* What is being asked *
Below is a listing. Gather each line of it that contains "slug".

*** Dataset records Section Begins ***

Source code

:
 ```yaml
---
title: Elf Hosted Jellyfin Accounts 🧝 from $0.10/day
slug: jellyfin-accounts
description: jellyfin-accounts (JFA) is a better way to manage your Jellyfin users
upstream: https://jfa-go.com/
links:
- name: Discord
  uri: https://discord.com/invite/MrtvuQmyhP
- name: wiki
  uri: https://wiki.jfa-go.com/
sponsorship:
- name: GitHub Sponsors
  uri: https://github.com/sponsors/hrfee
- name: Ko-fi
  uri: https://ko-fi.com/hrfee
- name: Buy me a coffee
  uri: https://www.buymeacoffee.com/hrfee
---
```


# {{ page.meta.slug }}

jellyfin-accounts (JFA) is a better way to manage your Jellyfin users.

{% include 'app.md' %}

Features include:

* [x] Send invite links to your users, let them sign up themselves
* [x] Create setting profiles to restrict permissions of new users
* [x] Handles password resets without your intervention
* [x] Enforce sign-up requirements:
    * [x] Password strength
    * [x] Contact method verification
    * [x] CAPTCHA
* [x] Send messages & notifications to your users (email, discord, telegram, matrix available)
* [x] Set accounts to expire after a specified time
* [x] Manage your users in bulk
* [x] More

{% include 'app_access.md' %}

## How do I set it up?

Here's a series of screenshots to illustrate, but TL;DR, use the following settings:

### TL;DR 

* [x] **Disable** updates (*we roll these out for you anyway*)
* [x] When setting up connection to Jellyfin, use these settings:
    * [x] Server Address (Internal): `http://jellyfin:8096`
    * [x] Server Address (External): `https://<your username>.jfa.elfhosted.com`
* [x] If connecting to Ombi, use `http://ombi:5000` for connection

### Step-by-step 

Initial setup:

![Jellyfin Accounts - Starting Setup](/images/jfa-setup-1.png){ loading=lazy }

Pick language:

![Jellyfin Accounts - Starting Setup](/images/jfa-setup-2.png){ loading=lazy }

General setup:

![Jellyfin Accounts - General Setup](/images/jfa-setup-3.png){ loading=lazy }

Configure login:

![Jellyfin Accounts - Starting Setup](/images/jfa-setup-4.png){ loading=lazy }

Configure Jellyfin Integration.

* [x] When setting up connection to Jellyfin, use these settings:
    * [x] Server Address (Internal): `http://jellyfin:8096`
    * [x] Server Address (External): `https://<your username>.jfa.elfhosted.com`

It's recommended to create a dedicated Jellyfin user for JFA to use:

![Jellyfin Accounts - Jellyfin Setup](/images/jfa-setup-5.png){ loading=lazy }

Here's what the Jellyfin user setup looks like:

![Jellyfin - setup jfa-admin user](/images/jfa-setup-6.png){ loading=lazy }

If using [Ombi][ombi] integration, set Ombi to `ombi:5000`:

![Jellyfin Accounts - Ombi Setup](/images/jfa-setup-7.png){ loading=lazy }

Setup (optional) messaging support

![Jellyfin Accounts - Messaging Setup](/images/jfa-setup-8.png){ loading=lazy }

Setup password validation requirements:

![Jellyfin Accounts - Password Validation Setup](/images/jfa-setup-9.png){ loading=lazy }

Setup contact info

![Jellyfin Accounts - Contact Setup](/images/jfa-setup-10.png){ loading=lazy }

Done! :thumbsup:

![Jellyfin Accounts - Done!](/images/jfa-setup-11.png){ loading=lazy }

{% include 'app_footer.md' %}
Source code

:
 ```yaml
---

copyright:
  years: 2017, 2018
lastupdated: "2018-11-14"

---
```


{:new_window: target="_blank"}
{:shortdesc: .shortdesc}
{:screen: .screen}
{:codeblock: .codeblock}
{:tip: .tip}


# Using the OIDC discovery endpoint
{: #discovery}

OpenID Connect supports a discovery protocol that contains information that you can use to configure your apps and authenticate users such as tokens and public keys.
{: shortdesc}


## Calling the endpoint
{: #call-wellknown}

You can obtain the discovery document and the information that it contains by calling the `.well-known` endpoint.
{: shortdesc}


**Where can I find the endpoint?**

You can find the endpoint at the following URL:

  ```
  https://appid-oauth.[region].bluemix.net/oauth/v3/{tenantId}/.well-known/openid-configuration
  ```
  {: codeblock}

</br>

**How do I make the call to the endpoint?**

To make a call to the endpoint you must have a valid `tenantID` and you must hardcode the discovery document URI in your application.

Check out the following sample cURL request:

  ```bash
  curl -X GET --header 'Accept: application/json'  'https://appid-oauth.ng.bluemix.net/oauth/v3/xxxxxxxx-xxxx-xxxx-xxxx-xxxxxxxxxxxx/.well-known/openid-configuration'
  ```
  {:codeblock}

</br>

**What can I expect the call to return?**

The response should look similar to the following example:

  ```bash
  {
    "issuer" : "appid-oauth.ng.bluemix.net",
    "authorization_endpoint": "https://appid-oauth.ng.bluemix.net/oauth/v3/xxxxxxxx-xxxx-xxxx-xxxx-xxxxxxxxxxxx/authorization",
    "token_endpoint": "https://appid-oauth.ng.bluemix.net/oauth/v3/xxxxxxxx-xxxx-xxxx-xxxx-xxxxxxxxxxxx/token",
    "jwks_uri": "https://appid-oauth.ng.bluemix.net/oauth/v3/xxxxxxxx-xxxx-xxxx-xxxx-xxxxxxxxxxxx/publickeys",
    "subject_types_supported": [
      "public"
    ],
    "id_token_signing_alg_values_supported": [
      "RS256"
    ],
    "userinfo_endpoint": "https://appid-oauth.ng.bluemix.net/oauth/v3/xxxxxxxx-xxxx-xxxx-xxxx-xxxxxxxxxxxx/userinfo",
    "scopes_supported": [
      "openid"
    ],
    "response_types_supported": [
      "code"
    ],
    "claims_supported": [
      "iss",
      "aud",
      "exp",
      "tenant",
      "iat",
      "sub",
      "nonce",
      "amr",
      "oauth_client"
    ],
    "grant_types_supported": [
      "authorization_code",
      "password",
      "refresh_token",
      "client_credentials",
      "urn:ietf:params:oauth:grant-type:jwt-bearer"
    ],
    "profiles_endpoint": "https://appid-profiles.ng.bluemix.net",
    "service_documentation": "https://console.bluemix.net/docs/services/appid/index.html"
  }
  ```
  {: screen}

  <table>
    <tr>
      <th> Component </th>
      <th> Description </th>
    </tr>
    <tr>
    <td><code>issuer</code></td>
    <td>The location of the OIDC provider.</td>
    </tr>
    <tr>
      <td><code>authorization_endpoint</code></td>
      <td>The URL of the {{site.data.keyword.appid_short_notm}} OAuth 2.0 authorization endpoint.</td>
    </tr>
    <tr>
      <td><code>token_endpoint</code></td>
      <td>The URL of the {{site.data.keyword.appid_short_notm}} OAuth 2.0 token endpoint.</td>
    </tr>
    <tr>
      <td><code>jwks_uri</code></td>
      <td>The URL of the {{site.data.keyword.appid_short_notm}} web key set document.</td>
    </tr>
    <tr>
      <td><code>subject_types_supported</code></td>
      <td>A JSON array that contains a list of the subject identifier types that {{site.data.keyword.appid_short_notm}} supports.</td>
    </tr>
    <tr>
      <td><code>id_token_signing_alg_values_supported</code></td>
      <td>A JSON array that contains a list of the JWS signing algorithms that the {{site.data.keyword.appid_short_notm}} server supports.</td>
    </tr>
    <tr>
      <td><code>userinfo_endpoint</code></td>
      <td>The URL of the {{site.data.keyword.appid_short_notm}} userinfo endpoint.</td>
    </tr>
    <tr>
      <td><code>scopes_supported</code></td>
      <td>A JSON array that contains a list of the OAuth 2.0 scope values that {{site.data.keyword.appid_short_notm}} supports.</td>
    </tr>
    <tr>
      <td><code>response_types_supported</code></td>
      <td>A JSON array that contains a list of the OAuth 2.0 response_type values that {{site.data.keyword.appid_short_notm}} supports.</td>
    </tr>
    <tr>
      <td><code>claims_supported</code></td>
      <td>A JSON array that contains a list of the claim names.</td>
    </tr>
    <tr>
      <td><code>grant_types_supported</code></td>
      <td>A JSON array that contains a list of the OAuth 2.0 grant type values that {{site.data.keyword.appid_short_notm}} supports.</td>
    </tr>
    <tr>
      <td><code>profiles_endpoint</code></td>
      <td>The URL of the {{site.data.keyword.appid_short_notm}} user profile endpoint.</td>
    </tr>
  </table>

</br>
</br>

*** Dataset records Section Ends ***

* Solved exercise *
slug: jellyfin-accounts
# {{ page.meta.slug }}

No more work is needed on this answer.